Copy every line of the following data that includes the string "iend".

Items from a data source
**********

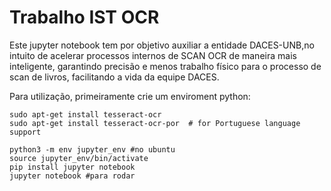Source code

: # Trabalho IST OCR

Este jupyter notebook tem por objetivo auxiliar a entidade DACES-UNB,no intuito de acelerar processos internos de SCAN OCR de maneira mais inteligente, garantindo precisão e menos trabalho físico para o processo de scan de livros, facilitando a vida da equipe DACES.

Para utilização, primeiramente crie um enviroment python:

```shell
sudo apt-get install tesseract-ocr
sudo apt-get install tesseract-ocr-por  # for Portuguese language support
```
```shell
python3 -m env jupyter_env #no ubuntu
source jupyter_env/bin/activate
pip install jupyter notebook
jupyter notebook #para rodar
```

**********

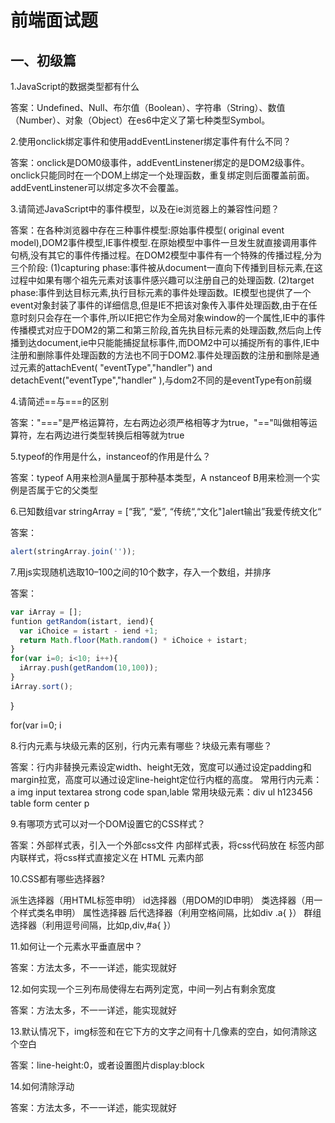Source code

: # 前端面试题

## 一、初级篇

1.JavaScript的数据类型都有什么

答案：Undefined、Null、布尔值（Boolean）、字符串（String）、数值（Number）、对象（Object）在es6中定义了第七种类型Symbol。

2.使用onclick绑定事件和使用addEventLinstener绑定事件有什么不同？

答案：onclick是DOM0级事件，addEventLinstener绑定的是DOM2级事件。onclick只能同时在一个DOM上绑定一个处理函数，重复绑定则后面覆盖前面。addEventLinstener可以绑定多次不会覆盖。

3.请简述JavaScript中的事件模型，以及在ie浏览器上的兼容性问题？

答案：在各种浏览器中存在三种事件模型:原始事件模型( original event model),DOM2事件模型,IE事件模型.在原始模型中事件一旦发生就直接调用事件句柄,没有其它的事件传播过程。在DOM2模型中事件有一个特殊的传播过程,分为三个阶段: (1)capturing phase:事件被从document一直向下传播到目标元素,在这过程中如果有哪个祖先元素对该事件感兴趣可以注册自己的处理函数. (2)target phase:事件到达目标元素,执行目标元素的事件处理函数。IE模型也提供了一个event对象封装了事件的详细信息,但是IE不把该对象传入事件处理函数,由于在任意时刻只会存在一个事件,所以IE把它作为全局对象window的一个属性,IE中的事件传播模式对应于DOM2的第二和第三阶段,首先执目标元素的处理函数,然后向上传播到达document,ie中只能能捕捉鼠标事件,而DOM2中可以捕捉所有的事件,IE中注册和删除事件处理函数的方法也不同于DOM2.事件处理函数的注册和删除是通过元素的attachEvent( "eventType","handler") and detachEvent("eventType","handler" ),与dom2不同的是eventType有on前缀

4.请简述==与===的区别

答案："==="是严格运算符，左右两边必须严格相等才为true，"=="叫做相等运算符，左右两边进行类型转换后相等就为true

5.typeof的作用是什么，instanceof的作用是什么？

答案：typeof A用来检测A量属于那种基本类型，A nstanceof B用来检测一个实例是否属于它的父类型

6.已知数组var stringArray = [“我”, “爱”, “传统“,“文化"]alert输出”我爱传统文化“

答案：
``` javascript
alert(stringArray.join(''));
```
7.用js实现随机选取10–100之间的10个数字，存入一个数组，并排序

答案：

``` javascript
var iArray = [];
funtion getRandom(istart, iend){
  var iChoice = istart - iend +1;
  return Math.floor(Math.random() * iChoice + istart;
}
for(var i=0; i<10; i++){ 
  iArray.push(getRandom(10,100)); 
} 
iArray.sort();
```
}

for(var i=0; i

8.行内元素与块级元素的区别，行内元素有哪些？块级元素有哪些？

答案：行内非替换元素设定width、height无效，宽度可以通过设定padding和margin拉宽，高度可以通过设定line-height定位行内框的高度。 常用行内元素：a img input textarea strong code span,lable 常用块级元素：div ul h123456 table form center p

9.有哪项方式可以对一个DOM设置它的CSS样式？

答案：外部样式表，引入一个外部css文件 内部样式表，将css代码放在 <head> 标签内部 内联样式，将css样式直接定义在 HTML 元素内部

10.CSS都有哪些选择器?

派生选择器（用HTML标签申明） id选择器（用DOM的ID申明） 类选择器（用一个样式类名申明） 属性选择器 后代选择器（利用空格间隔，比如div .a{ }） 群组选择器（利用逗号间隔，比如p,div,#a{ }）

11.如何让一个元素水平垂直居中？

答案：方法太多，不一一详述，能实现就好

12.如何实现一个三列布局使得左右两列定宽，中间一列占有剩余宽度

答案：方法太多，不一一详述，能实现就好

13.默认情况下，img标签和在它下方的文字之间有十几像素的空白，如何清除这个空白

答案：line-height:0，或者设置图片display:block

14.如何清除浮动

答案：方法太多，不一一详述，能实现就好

**********

# Result of this exercise
funtion getRandom(istart, iend){
  var iChoice = istart - iend +1;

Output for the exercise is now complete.